The drive the DB was on ran out of room.
I rebooted the server...and now my DB said it was 'In Recovery'
I let that finish...now it says "lock request time out period exceeded"
What can I do..this is production!
July 16, 2010 at 1:55 pm
Can you kill the offending spid?
July 16, 2010 at 1:58 pm
krypto69 (7/16/2010)
I was updated an identity value on a table in my DB.The drive the DB was on ran out of room.

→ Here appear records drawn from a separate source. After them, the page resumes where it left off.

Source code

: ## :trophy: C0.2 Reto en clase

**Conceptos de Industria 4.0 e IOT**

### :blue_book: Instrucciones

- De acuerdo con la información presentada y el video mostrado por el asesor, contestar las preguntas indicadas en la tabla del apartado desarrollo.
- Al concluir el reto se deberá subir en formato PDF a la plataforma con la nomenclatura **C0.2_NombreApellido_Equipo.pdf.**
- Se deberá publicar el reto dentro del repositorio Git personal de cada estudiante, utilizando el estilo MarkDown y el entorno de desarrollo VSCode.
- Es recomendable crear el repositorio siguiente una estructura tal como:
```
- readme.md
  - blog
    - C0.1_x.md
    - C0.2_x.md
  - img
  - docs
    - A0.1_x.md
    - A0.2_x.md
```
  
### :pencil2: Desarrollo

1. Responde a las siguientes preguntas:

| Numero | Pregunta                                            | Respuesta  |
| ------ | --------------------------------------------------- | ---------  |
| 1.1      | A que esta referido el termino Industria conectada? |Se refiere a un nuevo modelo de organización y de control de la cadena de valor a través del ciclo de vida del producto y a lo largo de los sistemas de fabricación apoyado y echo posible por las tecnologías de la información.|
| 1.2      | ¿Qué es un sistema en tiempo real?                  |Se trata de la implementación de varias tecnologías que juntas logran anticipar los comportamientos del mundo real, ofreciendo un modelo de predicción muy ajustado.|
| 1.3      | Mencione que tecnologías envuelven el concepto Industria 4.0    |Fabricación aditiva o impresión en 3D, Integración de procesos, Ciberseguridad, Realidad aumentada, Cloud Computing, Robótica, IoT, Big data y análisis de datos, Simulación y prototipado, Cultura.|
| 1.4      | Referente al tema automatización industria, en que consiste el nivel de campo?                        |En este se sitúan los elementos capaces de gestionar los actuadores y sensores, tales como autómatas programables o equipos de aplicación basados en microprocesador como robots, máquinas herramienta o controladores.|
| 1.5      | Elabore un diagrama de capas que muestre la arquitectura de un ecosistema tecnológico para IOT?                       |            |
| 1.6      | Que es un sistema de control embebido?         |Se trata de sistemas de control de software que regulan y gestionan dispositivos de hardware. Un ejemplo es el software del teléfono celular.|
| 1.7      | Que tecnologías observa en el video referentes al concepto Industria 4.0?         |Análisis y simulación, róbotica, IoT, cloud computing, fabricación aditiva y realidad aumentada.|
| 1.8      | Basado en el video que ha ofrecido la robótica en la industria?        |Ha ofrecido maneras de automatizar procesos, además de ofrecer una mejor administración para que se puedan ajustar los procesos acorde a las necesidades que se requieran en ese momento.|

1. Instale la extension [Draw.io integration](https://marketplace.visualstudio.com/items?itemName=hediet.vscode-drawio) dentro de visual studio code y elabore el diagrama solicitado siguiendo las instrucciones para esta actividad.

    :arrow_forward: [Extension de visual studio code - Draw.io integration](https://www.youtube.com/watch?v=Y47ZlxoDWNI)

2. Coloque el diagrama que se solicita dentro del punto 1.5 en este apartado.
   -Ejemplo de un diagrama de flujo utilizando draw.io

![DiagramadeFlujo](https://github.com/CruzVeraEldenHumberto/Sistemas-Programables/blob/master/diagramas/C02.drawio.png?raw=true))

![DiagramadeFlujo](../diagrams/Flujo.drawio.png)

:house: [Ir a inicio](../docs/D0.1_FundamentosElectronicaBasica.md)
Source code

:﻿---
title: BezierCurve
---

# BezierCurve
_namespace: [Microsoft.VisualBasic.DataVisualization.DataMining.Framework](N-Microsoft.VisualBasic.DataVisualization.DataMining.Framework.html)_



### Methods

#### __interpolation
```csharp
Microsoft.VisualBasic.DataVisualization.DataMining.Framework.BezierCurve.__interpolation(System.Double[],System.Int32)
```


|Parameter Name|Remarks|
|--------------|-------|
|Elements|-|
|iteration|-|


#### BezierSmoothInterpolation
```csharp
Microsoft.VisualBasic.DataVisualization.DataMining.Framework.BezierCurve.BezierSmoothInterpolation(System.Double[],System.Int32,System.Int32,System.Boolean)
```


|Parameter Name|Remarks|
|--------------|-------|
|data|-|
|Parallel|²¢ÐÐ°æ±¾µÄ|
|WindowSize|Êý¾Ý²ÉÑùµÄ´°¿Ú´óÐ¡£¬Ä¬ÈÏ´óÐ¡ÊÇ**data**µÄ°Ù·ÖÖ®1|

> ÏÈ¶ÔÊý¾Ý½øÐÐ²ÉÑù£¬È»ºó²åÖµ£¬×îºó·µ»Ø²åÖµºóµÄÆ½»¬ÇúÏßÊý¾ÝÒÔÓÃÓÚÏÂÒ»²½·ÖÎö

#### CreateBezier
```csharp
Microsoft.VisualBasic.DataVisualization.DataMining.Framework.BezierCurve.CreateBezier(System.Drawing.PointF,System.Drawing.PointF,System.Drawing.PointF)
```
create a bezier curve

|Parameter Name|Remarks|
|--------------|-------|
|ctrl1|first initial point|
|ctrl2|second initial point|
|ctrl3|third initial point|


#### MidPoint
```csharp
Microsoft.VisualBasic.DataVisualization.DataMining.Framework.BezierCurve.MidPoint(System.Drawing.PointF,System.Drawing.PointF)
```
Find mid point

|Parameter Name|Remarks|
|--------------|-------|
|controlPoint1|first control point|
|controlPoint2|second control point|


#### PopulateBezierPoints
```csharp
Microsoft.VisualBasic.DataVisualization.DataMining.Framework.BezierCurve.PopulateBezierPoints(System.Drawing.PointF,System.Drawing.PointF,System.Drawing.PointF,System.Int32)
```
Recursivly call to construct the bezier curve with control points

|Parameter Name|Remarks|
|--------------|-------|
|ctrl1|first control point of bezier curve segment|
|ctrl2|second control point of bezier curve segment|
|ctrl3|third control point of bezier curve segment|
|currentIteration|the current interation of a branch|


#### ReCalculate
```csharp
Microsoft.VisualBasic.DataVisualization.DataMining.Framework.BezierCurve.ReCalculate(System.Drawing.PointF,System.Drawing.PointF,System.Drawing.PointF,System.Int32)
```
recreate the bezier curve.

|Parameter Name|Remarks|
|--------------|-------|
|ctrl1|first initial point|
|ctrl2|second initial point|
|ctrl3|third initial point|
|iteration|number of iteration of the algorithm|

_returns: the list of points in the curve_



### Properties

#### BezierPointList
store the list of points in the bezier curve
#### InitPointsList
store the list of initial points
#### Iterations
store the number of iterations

I rebooted the server...and now my DB says 'In Recovery'
What can I do..this is production!
You shutdown the server in the middle of transaction. If you want everything get recovered, there will no other option than waiting to recover... You can check SQL Server Error Log to see the progress of recovery.
July 16, 2010 at 2:01 pm
Check Paul Randall's site - he has a lot of great posts about Recovery.
July 16, 2010 at 2:03 pm
I waited for the server to get out of recovery..which it did..
But when I expand on anything I get the "lockout time out period exceeded" error 1222
I tried changing the timeouit setting in options..but no help...
there are no locks/blocks
July 16, 2010 at 2:12 pm
Can you find the spid assigned to your transaction? select * from sysprocesses or better yet if you are in 2005
SELECT * FROM
(SELECT QS.*,
SUBSTRING(ST.text, (QS.statement_start_offset/2) + 1,
((CASE statement_end_offset
WHEN -1 THEN DATALENGTH(ST.text)
ELSE QS.statement_end_offset END
- QS.statement_start_offset)/2) + 1) AS statement_text
FROM sys.dm_exec_query_stats AS QS
CROSS APPLY sys.dm_exec_sql_text(QS.sql_handle) as ST) as query_stats
Look at the Text and see where your task is assigned and kill it.